Dinner is exhausting, isn’t it? Making winning dinners that everyone in the family will eat…even harder. But I had a few easy successes so far this school year, so I figured I’d share.
Remember stuffed shells? I popped into the Italian deli around the corner from my house and found boxes of JB & Son’s frozen shells stuffed with ricotta cheese, made locally in Yonkers (since 1922!). All they required was arranging them into a single layer in a baking dish spread generously with tomato sauce (pressed for time, I used Jersey Gravy’s Vodka sauce). Forty-five minutes later, I grated fresh parmesan on top and sautéed some garlic spinach as a side — and bam — dinner was served. The kids wolfed them. Visit your local Italian deli, or stop into the JB & Son’s Yonkers storefront at 564 Mile Square Road to pick some up. (Or you could make your stuffed shells from scratch; this recipe from One Sweet Appetite looks amazing but a lot more work!)
Sausage meatballs with rice — and a twist. I randomly came across a recipe for sausage meatballs and gravy and gave it a try. I have to admit. It sounds weird, but it tasted delicious. After slicing open the Whole Foods sweet pork sausage casings and pulling out the contents, I rolled them into small balls, cooking in them in a smidge of olive oil. You make a gravy with the drippings, then pour it all over rice; I like to use Whole Foods Wild Rice Mix. I added sides of sliced raw tricolor peppers and steamed broccoli — so everyone had a vegetable they’d love.
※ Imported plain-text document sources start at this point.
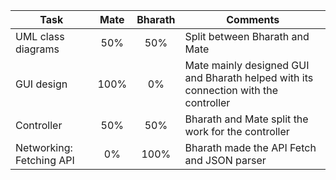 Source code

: 
|     Task                                   |     Mate  |     Bharath |     Comments                                                                                               |
|--------------------------------------------|:---------:|:-------:|------------------------------------------------------------------------------------------------------------|
| UML class diagrams                         |    50%    |   50%   | Split between Bharath and Mate                                            |
| GUI design                                 |    100%   |   0%    | Mate mainly designed GUI and Bharath helped with its connection with the controller        |
| Controller                                 |    50%    |   50%   | Bharath and Mate split the work for the controller                  |
| Networking: Fetching API					 |   0%      |   100%  | Bharath made the API Fetch and JSON parser                                                                               |
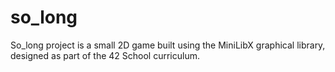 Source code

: # so_long
So_long project is a small 2D game built using the MiniLibX graphical library, designed as part of the 42 School curriculum.
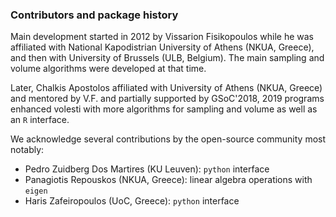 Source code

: ### Contributors and package history

Main development started in 2012 by Vissarion Fisikopoulos while he was affiliated with National Kapodistrian University of Athens (NKUA, Greece), and then with University of Brussels (ULB, Belgium). The main sampling and volume algorithms were developed at that time. 

Later, Chalkis Apostolos affiliated with University of Athens (NKUA, Greece) and mentored by V.F. and partially supported by GSoC'2018, 2019 programs enhanced volesti with more algorithms for sampling and volume as well as an `R` interface.

We acknowledge several contributions by the open-source community most notably: 
* Pedro Zuidberg Dos Martires (KU Leuven): `python` interface
* Panagiotis Repouskos (NKUA, Greece): linear algebra operations with `eigen` 
* Haris Zafeiropoulos (UoC, Greece): `python` interface
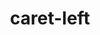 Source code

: ---
title: caret-left
unicode_regular: \ea8f
unicode_bold: \ea8e
unicode_solid: \ea90
unicode_brand: 
--- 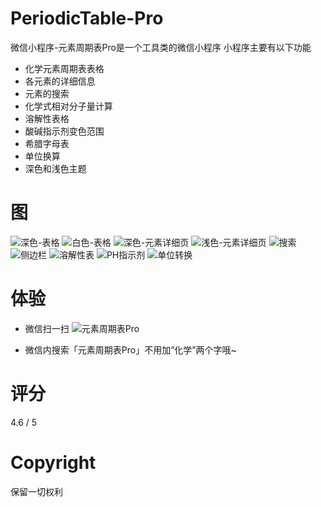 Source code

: # PeriodicTable-Pro
微信小程序-元素周期表Pro是一个工具类的微信小程序
小程序主要有以下功能
- 化学元素周期表表格
- 各元素的详细信息
- 元素的搜索
- 化学式相对分子量计算
- 溶解性表格
- 酸碱指示剂变色范围
- 希腊字母表
- 单位换算
- 深色和浅色主题

# 图
![深色-表格](./README/pt.png)
![白色-表格](./README/pt-w.png)
![深色-元素详细页](./README/detail-Ti-dark.jpg)
![浅色-元素详细页](./README/detail-Pb-white.jpg)
![搜索](./README/search.jpg)
![侧边栏](./README/side.jpg)
![溶解性表](./README/solu.jpg)
![PH指示剂](./README/ph.jpg)
![单位转换](./README/unitC.jpg)

# 体验
- 微信扫一扫
 ![元素周期表Pro](./README/QR.jpg)

- 微信内搜索「元素周期表Pro」不用加“化学”两个字哦~

# 评分
4.6 / 5

# Copyright
保留一切权利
Slow-Cooker Korean Short Ribs
Dinner: A Love Story is one of my favorite blogs for easy to make dinners, and even cooler, the writer, Jenny Rosenstrach, is an Irvington mom. I actually bought her book Dinner: The Playbook a couple years back, and it has so many great recipes. I revisited an old favorite: slow-cooker Korean short ribs (boneless!), and my goodness, they’re so delicious. The kids go bananas for the sweet tender meat cooked for 10 hours in brown sugar and soy sauce, and I serve it all with a quick mini stir-fry over rice. See the recipe here. (Note: I add way less Sriracha so it doesn’t seem too spicy for the kids.)